A faithful copy of the entries is required, with no images in it.

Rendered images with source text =

::::

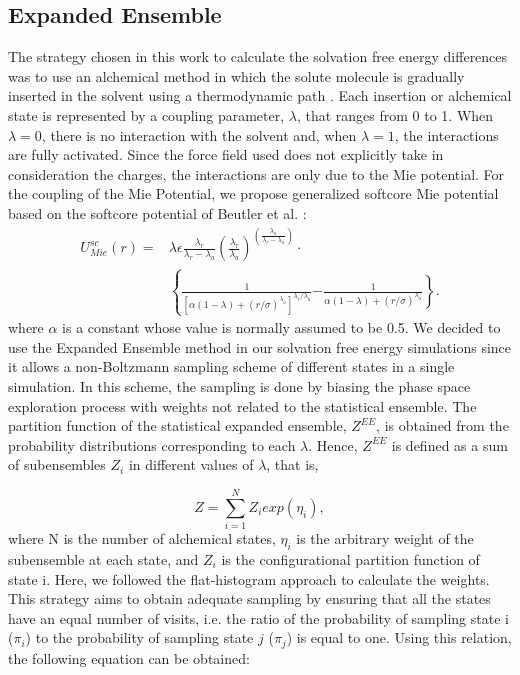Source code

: \documentclass[final,12p,times,twocolumn]{elsarticle}
\begin{document}
	\subsection{Expanded Ensemble}
	
	The strategy chosen in this work to calculate the solvation free energy differences  was to use an alchemical method in which the solute molecule is gradually inserted in the solvent using a  thermodynamic path \cite{klimovich}. Each insertion or alchemical state is represented by a coupling parameter, $\lambda$, that ranges from 0 to 1. When $\lambda=0$, there is no interaction with the solvent and, when $\lambda=1$, the interactions are fully activated. Since the force field used does not explicitly take in consideration  the charges, the interactions are only due to the Mie potential. For the coupling of the Mie Potential, we propose generalized softcore Mie potential based on the softcore potential of Beutler et al.  \cite{beutler} :
	\begin{equation}
	\label{eq:miesoftcore}
	\begin{aligned}
	U_{Mie}^{sc}(r) {}=& \lambda\epsilon\frac{\lambda_r}{\lambda_r - \lambda_a} \left(\frac{\lambda_r}{\lambda_a} \right)^{\left( \frac{\lambda_a}{\lambda_r - \lambda_a} \right)} \cdot \\ 
	&  \left\lbrace\frac{1}{\left[\alpha(1-\lambda)+ (r/\sigma)^{\lambda_a}\right]^{\lambda_{r}/\lambda_{a}}}  \mathrm -  \right. \left. \frac{1}{\alpha(1-\lambda)+(r/\sigma)^{\lambda_a}}\right\rbrace .
	\end{aligned}
	\end{equation}
	where $\alpha$ is a constant whose value is  normally assumed to be 0.5. We decided to use the Expanded Ensemble method \cite{lyubartsev} in our solvation free energy simulations since it allows a non-Boltzmann sampling scheme of different states in a single simulation. In this scheme, the sampling is done by biasing the phase space exploration process with weights not related to the statistical ensemble. The partition function of the statistical expanded ensemble, $Z^{EE}$, is obtained from the probability distributions corresponding to each $\lambda$. Hence, $Z^{EE}$ is defined as a sum of subensembles $Z_{i}$ in different values of $\lambda$, that is,
	
	\begin{equation}
	Z = \sum_{i=1}^{N} Z_{i} exp(\eta_{i}),
	\label{ee}
	\end{equation}   
	where N is the number of alchemical states, $\eta_{i}$ is the arbitrary weight of the subensemble at each state, and $Z_{i}$ is the configurational partition function of state i. Here, we followed the flat-histogram approach \cite{bernd1992,bernd1993,dayal2004} to calculate the weights. This strategy aims to obtain adequate sampling by ensuring that all the states have an equal number of visits, i.e. the ratio of the probability of sampling state i ($\pi_{i}$) to the probability of sampling state $j$ ($\pi_{j}$) is equal to one. Using this relation, the following equation can be obtained:
	
\end{document}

::::

Result below =
Source code

: \documentclass[final,12p,times,twocolumn]{elsarticle}
\begin{document}
	\subsection{Expanded Ensemble}
	
	The strategy chosen in this work to calculate the solvation free energy differences  was to use an alchemical method in which the solute molecule is gradually inserted in the solvent using a  thermodynamic path \cite{klimovich}. Each insertion or alchemical state is represented by a coupling parameter, $\lambda$, that ranges from 0 to 1. When $\lambda=0$, there is no interaction with the solvent and, when $\lambda=1$, the interactions are fully activated. Since the force field used does not explicitly take in consideration  the charges, the interactions are only due to the Mie potential. For the coupling of the Mie Potential, we propose generalized softcore Mie potential based on the softcore potential of Beutler et al.  \cite{beutler} :
	\begin{equation}
	\label{eq:miesoftcore}
	\begin{aligned}
	U_{Mie}^{sc}(r) {}=& \lambda\epsilon\frac{\lambda_r}{\lambda_r - \lambda_a} \left(\frac{\lambda_r}{\lambda_a} \right)^{\left( \frac{\lambda_a}{\lambda_r - \lambda_a} \right)} \cdot \\ 
	&  \left\lbrace\frac{1}{\left[\alpha(1-\lambda)+ (r/\sigma)^{\lambda_a}\right]^{\lambda_{r}/\lambda_{a}}}  \mathrm -  \right. \left. \frac{1}{\alpha(1-\lambda)+(r/\sigma)^{\lambda_a}}\right\rbrace .
	\end{aligned}
	\end{equation}
	where $\alpha$ is a constant whose value is  normally assumed to be 0.5. We decided to use the Expanded Ensemble method \cite{lyubartsev} in our solvation free energy simulations since it allows a non-Boltzmann sampling scheme of different states in a single simulation. In this scheme, the sampling is done by biasing the phase space exploration process with weights not related to the statistical ensemble. The partition function of the statistical expanded ensemble, $Z^{EE}$, is obtained from the probability distributions corresponding to each $\lambda$. Hence, $Z^{EE}$ is defined as a sum of subensembles $Z_{i}$ in different values of $\lambda$, that is,
	
	\begin{equation}
	Z = \sum_{i=1}^{N} Z_{i} exp(\eta_{i}),
	\label{ee}
	\end{equation}   
	where N is the number of alchemical states, $\eta_{i}$ is the arbitrary weight of the subensemble at each state, and $Z_{i}$ is the configurational partition function of state i. Here, we followed the flat-histogram approach \cite{bernd1992,bernd1993,dayal2004} to calculate the weights. This strategy aims to obtain adequate sampling by ensuring that all the states have an equal number of visits, i.e. the ratio of the probability of sampling state i ($\pi_{i}$) to the probability of sampling state $j$ ($\pi_{j}$) is equal to one. Using this relation, the following equation can be obtained:
	
\end{document}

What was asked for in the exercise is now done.